Stored items from a collection

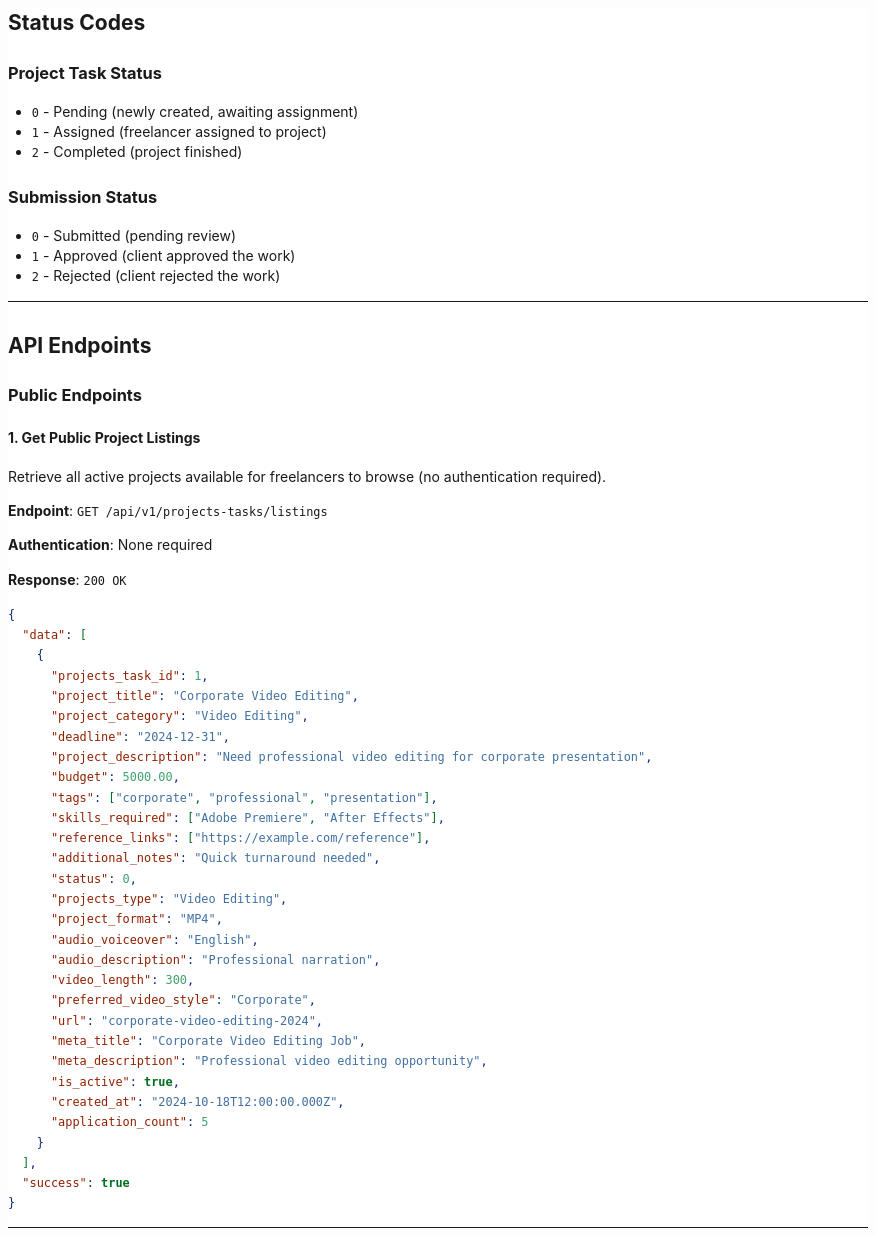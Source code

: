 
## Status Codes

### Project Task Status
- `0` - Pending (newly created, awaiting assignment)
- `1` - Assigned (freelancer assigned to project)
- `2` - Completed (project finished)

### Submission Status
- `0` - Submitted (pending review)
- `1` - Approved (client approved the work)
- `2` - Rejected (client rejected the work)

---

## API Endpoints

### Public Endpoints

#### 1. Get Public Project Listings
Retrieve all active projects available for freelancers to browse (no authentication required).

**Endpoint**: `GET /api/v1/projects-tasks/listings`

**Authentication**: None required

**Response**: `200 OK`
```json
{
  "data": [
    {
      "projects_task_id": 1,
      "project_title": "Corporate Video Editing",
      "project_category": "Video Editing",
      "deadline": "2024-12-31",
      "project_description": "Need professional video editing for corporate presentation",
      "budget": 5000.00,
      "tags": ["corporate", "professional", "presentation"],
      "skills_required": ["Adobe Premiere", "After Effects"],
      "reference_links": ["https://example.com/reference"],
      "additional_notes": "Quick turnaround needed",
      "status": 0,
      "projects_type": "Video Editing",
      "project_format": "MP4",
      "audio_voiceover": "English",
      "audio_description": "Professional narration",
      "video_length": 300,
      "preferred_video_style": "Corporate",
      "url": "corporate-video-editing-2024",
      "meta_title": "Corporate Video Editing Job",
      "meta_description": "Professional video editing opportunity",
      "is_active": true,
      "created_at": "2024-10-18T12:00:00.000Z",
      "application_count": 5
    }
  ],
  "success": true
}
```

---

What the exercise asks —
Any pictures above are to be left out. Retype the rest of the records exactly.

Task answer —
Source code

: 
## Status Codes

### Project Task Status
- `0` - Pending (newly created, awaiting assignment)
- `1` - Assigned (freelancer assigned to project)
- `2` - Completed (project finished)

### Submission Status
- `0` - Submitted (pending review)
- `1` - Approved (client approved the work)
- `2` - Rejected (client rejected the work)

---

## API Endpoints

### Public Endpoints

#### 1. Get Public Project Listings
Retrieve all active projects available for freelancers to browse (no authentication required).

**Endpoint**: `GET /api/v1/projects-tasks/listings`

**Authentication**: None required

**Response**: `200 OK`
```json
{
  "data": [
    {
      "projects_task_id": 1,
      "project_title": "Corporate Video Editing",
      "project_category": "Video Editing",
      "deadline": "2024-12-31",
      "project_description": "Need professional video editing for corporate presentation",
      "budget": 5000.00,
      "tags": ["corporate", "professional", "presentation"],
      "skills_required": ["Adobe Premiere", "After Effects"],
      "reference_links": ["https://example.com/reference"],
      "additional_notes": "Quick turnaround needed",
      "status": 0,
      "projects_type": "Video Editing",
      "project_format": "MP4",
      "audio_voiceover": "English",
      "audio_description": "Professional narration",
      "video_length": 300,
      "preferred_video_style": "Corporate",
      "url": "corporate-video-editing-2024",
      "meta_title": "Corporate Video Editing Job",
      "meta_description": "Professional video editing opportunity",
      "is_active": true,
      "created_at": "2024-10-18T12:00:00.000Z",
      "application_count": 5
    }
  ],
  "success": true
}
```

---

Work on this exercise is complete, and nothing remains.